◆ RECORDS TO USE:

────────

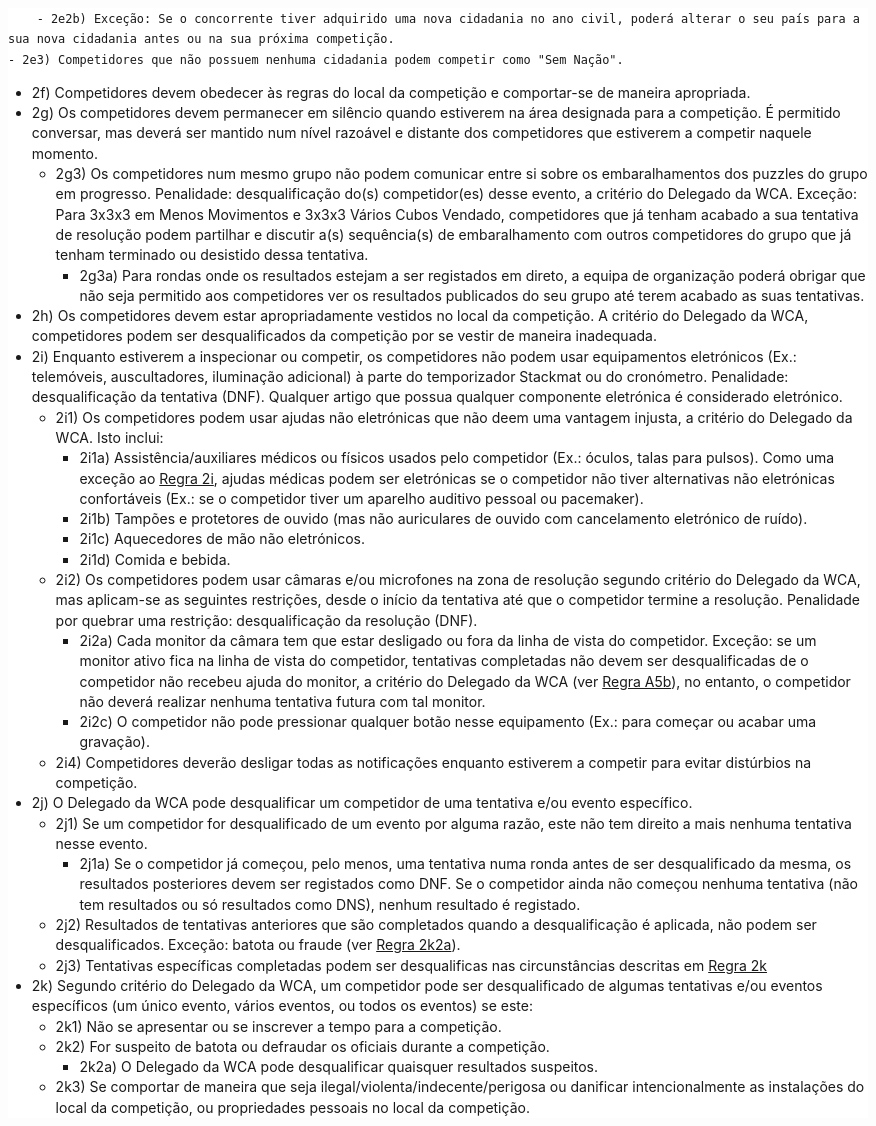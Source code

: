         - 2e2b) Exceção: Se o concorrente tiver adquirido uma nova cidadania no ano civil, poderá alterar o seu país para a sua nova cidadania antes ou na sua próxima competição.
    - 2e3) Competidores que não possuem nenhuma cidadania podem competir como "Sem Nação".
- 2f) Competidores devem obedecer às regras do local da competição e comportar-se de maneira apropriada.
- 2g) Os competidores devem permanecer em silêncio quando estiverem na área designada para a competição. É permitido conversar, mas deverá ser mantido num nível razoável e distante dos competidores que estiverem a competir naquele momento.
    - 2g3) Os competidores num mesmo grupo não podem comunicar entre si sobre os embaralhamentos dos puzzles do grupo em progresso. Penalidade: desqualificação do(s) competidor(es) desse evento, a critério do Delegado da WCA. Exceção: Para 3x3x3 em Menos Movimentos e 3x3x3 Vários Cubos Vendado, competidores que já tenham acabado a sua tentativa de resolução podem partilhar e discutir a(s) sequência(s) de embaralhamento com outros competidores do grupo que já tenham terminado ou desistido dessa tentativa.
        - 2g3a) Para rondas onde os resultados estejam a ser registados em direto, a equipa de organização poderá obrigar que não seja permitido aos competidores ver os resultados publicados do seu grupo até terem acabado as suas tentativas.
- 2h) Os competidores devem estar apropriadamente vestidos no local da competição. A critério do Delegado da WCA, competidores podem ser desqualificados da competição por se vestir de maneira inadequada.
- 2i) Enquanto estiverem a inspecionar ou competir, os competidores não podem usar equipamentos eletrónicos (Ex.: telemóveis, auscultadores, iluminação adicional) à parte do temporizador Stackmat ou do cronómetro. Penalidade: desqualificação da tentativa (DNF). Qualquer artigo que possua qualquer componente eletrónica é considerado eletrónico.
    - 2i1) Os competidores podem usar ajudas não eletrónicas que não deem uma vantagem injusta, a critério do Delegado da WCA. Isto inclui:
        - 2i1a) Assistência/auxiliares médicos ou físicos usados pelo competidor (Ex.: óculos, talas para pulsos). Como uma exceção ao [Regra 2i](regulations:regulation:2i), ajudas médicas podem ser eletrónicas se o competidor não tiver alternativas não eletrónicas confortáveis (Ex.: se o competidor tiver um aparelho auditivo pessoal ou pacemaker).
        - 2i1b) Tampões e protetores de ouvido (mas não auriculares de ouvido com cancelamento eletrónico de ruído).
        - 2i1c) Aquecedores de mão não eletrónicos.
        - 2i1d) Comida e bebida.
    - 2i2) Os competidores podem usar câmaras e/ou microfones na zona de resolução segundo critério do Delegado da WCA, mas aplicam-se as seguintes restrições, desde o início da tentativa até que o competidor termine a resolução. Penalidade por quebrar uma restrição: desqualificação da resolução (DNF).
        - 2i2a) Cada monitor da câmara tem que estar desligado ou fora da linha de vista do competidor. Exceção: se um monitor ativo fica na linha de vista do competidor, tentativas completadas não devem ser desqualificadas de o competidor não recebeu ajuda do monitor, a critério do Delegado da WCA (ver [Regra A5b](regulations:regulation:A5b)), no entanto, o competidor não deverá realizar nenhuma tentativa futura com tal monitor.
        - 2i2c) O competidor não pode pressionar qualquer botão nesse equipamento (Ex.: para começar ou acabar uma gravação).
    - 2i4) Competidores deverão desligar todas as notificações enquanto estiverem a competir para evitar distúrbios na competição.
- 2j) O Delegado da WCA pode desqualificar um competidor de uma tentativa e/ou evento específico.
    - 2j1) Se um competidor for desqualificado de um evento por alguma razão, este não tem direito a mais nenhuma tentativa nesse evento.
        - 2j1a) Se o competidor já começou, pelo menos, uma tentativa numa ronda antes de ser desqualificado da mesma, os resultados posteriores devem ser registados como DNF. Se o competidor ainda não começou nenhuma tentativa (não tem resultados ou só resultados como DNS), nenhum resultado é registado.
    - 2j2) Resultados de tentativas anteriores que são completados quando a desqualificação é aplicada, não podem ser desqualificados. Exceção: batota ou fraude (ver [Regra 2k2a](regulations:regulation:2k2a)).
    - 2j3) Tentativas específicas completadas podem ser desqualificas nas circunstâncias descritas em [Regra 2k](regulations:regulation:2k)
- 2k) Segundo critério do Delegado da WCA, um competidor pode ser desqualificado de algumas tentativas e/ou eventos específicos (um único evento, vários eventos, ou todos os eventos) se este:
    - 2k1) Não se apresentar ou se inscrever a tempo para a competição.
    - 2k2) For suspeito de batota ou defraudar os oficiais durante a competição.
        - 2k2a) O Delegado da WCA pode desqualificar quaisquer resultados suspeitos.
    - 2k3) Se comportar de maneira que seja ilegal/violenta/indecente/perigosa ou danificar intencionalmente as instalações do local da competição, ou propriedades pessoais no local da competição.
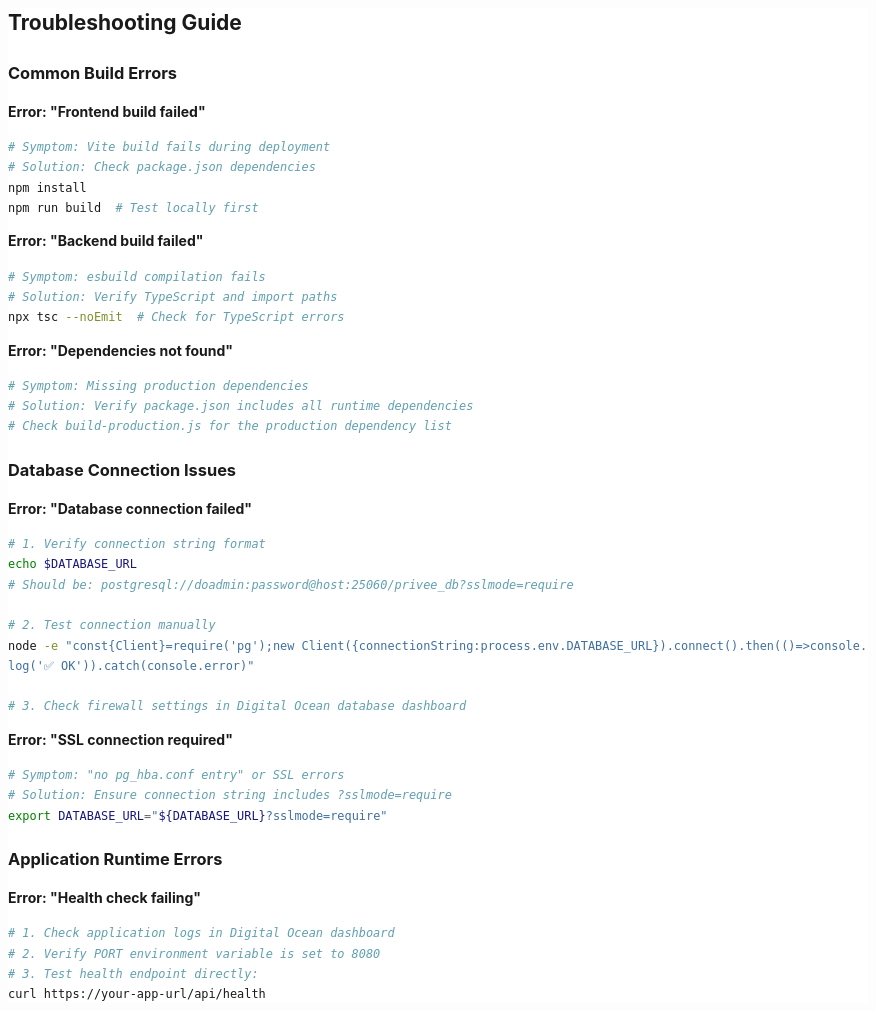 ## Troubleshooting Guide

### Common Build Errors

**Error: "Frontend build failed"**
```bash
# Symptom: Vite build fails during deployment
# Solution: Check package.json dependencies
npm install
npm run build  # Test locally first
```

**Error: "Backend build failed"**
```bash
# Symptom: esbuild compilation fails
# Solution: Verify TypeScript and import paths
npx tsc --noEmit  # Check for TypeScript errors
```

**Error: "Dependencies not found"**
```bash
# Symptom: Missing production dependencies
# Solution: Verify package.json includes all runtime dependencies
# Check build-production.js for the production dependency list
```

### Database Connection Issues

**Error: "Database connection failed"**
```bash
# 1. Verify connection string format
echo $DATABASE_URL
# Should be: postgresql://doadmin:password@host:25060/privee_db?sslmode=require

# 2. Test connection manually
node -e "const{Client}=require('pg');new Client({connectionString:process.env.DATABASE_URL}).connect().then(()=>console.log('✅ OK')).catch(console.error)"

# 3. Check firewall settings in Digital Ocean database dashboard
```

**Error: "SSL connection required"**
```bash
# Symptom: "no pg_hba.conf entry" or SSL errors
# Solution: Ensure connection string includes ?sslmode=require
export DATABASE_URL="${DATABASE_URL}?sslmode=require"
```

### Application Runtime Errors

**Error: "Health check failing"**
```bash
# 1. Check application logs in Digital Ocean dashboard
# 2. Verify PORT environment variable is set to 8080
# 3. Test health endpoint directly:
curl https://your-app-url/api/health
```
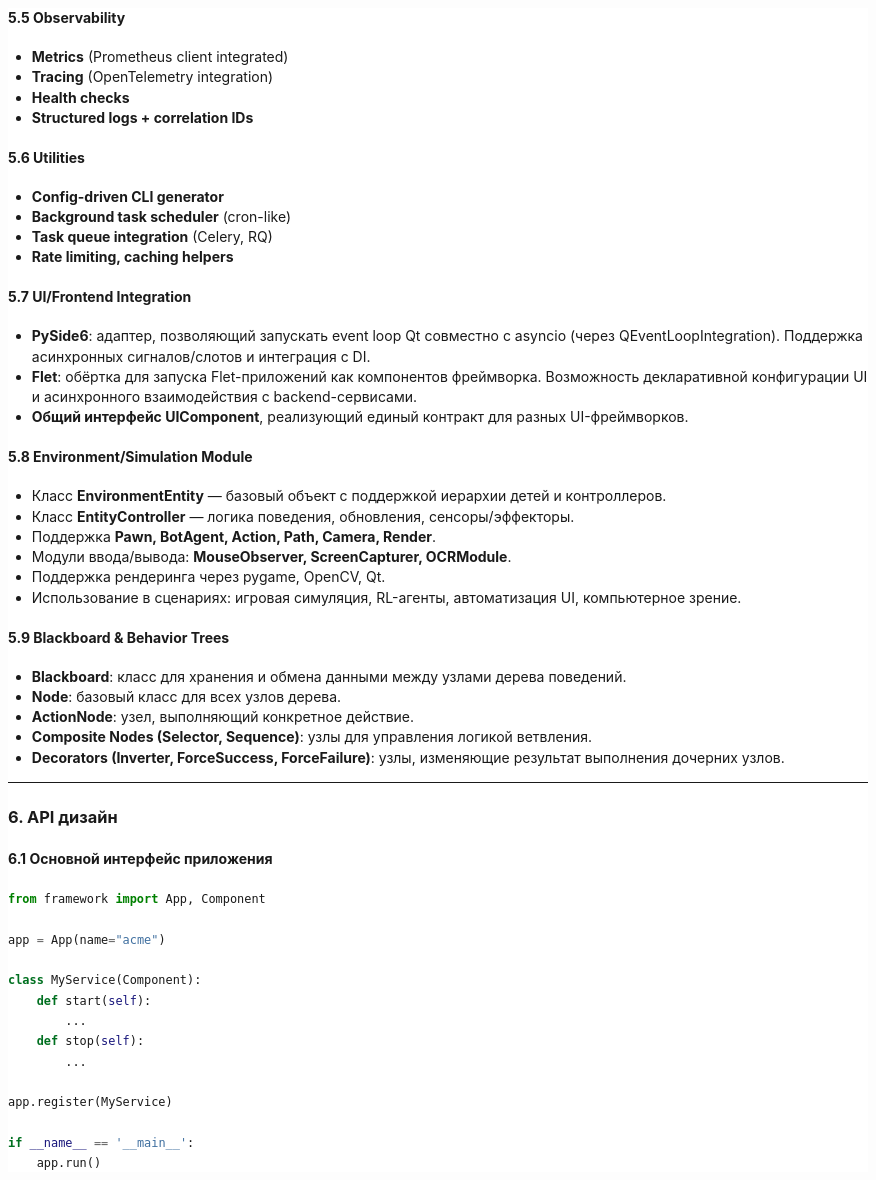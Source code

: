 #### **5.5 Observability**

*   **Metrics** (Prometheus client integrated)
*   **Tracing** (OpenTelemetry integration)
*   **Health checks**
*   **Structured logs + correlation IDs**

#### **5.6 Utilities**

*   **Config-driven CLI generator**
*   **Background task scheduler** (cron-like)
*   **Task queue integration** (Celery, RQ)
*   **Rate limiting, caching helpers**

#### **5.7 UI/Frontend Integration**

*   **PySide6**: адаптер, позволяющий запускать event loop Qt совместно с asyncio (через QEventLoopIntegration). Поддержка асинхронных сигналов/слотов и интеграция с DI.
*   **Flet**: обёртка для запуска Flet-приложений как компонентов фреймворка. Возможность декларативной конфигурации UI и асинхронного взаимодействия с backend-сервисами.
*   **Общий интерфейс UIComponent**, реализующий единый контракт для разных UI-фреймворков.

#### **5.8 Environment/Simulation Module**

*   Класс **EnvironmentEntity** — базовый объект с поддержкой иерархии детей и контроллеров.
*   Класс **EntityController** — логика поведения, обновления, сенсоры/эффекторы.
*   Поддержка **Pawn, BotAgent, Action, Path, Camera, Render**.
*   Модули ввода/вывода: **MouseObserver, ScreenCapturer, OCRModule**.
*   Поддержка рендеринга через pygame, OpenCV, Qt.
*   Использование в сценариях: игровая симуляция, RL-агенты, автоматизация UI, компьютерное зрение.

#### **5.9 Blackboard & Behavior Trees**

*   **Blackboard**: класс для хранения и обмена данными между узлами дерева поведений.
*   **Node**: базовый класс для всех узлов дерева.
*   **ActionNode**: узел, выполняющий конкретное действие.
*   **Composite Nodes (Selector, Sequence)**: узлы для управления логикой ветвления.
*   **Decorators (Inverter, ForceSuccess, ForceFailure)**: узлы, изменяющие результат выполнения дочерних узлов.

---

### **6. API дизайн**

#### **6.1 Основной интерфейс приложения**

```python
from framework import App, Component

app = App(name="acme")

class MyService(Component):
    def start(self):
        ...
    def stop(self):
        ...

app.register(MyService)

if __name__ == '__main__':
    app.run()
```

────────

◆ WHAT THE TASK REQUIRES:
With the line containing "#### **6.1 Основной интерфейс приложения**" as the first and the last line of the data as the final one, copy every line between them exactly, those two included.

◆ SOLUTION:
#### **6.1 Основной интерфейс приложения**

```python
from framework import App, Component

app = App(name="acme")

class MyService(Component):
    def start(self):
        ...
    def stop(self):
        ...

app.register(MyService)

if __name__ == '__main__':
    app.run()
```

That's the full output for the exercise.